Note each line of the entries that includes "build". Then copy those lines.

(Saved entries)
──────────

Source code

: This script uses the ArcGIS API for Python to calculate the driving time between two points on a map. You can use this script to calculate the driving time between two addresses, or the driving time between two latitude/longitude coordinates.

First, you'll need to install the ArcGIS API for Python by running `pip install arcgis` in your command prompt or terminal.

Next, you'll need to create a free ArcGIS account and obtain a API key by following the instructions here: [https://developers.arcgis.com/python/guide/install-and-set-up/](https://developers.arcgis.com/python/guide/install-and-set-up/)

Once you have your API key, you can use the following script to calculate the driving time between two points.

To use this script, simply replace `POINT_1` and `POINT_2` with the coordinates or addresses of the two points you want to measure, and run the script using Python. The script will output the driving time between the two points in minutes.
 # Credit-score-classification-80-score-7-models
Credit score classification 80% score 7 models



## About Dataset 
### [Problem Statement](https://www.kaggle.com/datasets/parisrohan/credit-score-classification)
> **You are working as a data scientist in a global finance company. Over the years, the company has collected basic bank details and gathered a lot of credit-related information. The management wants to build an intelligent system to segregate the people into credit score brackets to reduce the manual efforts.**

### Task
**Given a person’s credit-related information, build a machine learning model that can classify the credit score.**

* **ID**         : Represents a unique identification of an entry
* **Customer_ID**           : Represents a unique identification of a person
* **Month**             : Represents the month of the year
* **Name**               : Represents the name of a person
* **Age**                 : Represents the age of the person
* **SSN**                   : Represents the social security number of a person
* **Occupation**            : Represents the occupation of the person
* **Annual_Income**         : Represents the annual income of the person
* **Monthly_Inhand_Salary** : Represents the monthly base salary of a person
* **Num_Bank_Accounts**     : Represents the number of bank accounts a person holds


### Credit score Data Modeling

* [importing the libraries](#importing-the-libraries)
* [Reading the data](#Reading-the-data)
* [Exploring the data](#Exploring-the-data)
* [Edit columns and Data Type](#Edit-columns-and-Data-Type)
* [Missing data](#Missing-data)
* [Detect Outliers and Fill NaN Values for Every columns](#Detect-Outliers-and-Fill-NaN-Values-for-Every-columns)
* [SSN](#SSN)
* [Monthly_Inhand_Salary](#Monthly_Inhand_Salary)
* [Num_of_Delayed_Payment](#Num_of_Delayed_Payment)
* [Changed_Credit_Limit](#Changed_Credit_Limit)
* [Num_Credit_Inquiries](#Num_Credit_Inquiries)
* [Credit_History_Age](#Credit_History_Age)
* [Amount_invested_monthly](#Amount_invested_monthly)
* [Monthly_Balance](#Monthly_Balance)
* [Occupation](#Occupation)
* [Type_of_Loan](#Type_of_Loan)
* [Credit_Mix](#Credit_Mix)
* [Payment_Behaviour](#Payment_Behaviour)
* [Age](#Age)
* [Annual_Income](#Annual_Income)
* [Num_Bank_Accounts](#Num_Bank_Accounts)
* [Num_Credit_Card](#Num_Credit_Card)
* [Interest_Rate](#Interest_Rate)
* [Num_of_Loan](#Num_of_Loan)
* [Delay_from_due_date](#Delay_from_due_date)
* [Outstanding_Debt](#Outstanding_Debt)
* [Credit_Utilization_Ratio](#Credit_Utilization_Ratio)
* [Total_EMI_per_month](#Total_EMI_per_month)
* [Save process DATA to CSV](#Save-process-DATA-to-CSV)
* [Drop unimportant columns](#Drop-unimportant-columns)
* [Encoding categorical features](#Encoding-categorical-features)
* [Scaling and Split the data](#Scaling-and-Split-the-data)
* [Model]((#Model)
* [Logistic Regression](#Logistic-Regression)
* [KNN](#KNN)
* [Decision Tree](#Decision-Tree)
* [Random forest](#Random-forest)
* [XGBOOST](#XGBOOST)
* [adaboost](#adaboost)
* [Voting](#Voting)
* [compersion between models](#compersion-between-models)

──────────

**Output of the exercise:**
> **You are working as a data scientist in a global finance company. Over the years, the company has collected basic bank details and gathered a lot of credit-related information. The management wants to build an intelligent system to segregate the people into credit score brackets to reduce the manual efforts.**
**Given a person’s credit-related information, build a machine learning model that can classify the credit score.**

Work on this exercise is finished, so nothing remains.